Elles allaient à grands pas, comme des maraudeuses, à travers la
plaine. Bientôt elles aperçurent la marnière et l'atteignirent ; Mme
Lefèvre se pencha pour écouter si aucune bête ne gémissait. - Non - il
n'y en avait pas ; Pierrot serait seul. Alors Rose qui pleurait,
l'embrassa, puis le lança dans le trou ; et elles se penchèrent toutes
deux, l'oreille tendue.
Elles entendirent d'abord un bruit sourd ; puis la plainte aiguë,
déchirante, d'une bête blessée, puis une succession de petits cris de
douleur, puis des appels désespérés, des supplications de chien qui
implorait, la tête levée vers l'ouverture
Il jappait, oh ! il jappait !
Elles furent saisies de remords, d'épouvante, d'une peur folle et
inexplicable ; et elles se sauvèrent en courant. Et, comme Rose allait
plus vite, Mme Lefèvre criait : "Attendez-moi, Rose, attendez-moi !"
Leur nuit fut hantée de cauchemars épouvantables.

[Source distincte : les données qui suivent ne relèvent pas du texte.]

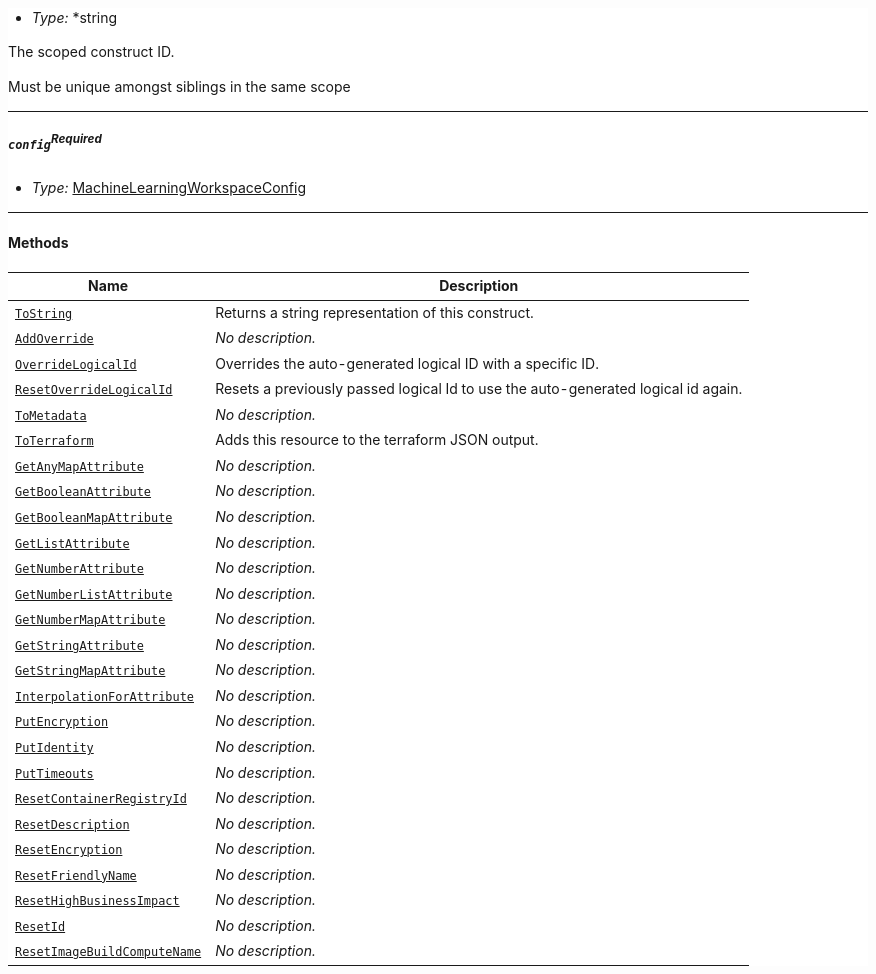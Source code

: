 - *Type:* *string

The scoped construct ID.

Must be unique amongst siblings in the same scope

---

##### `config`<sup>Required</sup> <a name="config" id="@cdktf/provider-azurerm.machineLearningWorkspace.MachineLearningWorkspace.Initializer.parameter.config"></a>

- *Type:* <a href="#@cdktf/provider-azurerm.machineLearningWorkspace.MachineLearningWorkspaceConfig">MachineLearningWorkspaceConfig</a>

---

#### Methods <a name="Methods" id="Methods"></a>

| **Name** | **Description** |
| --- | --- |
| <code><a href="#@cdktf/provider-azurerm.machineLearningWorkspace.MachineLearningWorkspace.toString">ToString</a></code> | Returns a string representation of this construct. |
| <code><a href="#@cdktf/provider-azurerm.machineLearningWorkspace.MachineLearningWorkspace.addOverride">AddOverride</a></code> | *No description.* |
| <code><a href="#@cdktf/provider-azurerm.machineLearningWorkspace.MachineLearningWorkspace.overrideLogicalId">OverrideLogicalId</a></code> | Overrides the auto-generated logical ID with a specific ID. |
| <code><a href="#@cdktf/provider-azurerm.machineLearningWorkspace.MachineLearningWorkspace.resetOverrideLogicalId">ResetOverrideLogicalId</a></code> | Resets a previously passed logical Id to use the auto-generated logical id again. |
| <code><a href="#@cdktf/provider-azurerm.machineLearningWorkspace.MachineLearningWorkspace.toMetadata">ToMetadata</a></code> | *No description.* |
| <code><a href="#@cdktf/provider-azurerm.machineLearningWorkspace.MachineLearningWorkspace.toTerraform">ToTerraform</a></code> | Adds this resource to the terraform JSON output. |
| <code><a href="#@cdktf/provider-azurerm.machineLearningWorkspace.MachineLearningWorkspace.getAnyMapAttribute">GetAnyMapAttribute</a></code> | *No description.* |
| <code><a href="#@cdktf/provider-azurerm.machineLearningWorkspace.MachineLearningWorkspace.getBooleanAttribute">GetBooleanAttribute</a></code> | *No description.* |
| <code><a href="#@cdktf/provider-azurerm.machineLearningWorkspace.MachineLearningWorkspace.getBooleanMapAttribute">GetBooleanMapAttribute</a></code> | *No description.* |
| <code><a href="#@cdktf/provider-azurerm.machineLearningWorkspace.MachineLearningWorkspace.getListAttribute">GetListAttribute</a></code> | *No description.* |
| <code><a href="#@cdktf/provider-azurerm.machineLearningWorkspace.MachineLearningWorkspace.getNumberAttribute">GetNumberAttribute</a></code> | *No description.* |
| <code><a href="#@cdktf/provider-azurerm.machineLearningWorkspace.MachineLearningWorkspace.getNumberListAttribute">GetNumberListAttribute</a></code> | *No description.* |
| <code><a href="#@cdktf/provider-azurerm.machineLearningWorkspace.MachineLearningWorkspace.getNumberMapAttribute">GetNumberMapAttribute</a></code> | *No description.* |
| <code><a href="#@cdktf/provider-azurerm.machineLearningWorkspace.MachineLearningWorkspace.getStringAttribute">GetStringAttribute</a></code> | *No description.* |
| <code><a href="#@cdktf/provider-azurerm.machineLearningWorkspace.MachineLearningWorkspace.getStringMapAttribute">GetStringMapAttribute</a></code> | *No description.* |
| <code><a href="#@cdktf/provider-azurerm.machineLearningWorkspace.MachineLearningWorkspace.interpolationForAttribute">InterpolationForAttribute</a></code> | *No description.* |
| <code><a href="#@cdktf/provider-azurerm.machineLearningWorkspace.MachineLearningWorkspace.putEncryption">PutEncryption</a></code> | *No description.* |
| <code><a href="#@cdktf/provider-azurerm.machineLearningWorkspace.MachineLearningWorkspace.putIdentity">PutIdentity</a></code> | *No description.* |
| <code><a href="#@cdktf/provider-azurerm.machineLearningWorkspace.MachineLearningWorkspace.putTimeouts">PutTimeouts</a></code> | *No description.* |
| <code><a href="#@cdktf/provider-azurerm.machineLearningWorkspace.MachineLearningWorkspace.resetContainerRegistryId">ResetContainerRegistryId</a></code> | *No description.* |
| <code><a href="#@cdktf/provider-azurerm.machineLearningWorkspace.MachineLearningWorkspace.resetDescription">ResetDescription</a></code> | *No description.* |
| <code><a href="#@cdktf/provider-azurerm.machineLearningWorkspace.MachineLearningWorkspace.resetEncryption">ResetEncryption</a></code> | *No description.* |
| <code><a href="#@cdktf/provider-azurerm.machineLearningWorkspace.MachineLearningWorkspace.resetFriendlyName">ResetFriendlyName</a></code> | *No description.* |
| <code><a href="#@cdktf/provider-azurerm.machineLearningWorkspace.MachineLearningWorkspace.resetHighBusinessImpact">ResetHighBusinessImpact</a></code> | *No description.* |
| <code><a href="#@cdktf/provider-azurerm.machineLearningWorkspace.MachineLearningWorkspace.resetId">ResetId</a></code> | *No description.* |
| <code><a href="#@cdktf/provider-azurerm.machineLearningWorkspace.MachineLearningWorkspace.resetImageBuildComputeName">ResetImageBuildComputeName</a></code> | *No description.* |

Mme Lefèvre rêva qu'elle s'asseyait à table pour manger la soupe, mais,
quand elle découvrait la soupière, Pierrot était dedans. Il s'élançait
et la mordait au nez.
Elle se réveilla et crut l'entendre japper encore. Elle écouta ; elle
s'était trompée.
Elle s'endormit de nouveau et se trouva sur une grande route, une route
interminable, qu'elle suivait. Tout à coup, au milieu du chemin, elle
aperçut un panier, un grand panier de fermier, abandonné, et ce panier
lui faisait peur.
Elle finissait cependant par l'ouvrir, et Pierrot, blotti dedans, lui
saisissait la main, ne la lâchait plus, et elle se sauvait éperdue,
portant ainsi au bout du bras le chien suspendu, la gueule serrée.
Au petit jour, elle se leva, presque folle, et courut à la marnière.
Il jappait ; il jappait encore, il avait jappé toute la nuit. Elle se
mit à sangloter et l'appela avec mille petits noms caressants. Il
répondit avec toutes les inflexions tendres de sa voix de chien.
Alors elle voulut le revoir, se promettant de le rendre heureux jusqu'à
sa mort.
Elle courut chez le puisatier chargé de l'extraction de la marne, et
elle lui raconta son cas. L'homme écoutait sans rien dire. Quand elle
eut fini, il prononça : "Vous voulez votre _quin_ ? Ce sera quatre
francs."
Elle eut un sursaut ; toute sa douleur s'envola du coup.
"Quatre francs ! vous vous en feriez mourir ! quatre francs !"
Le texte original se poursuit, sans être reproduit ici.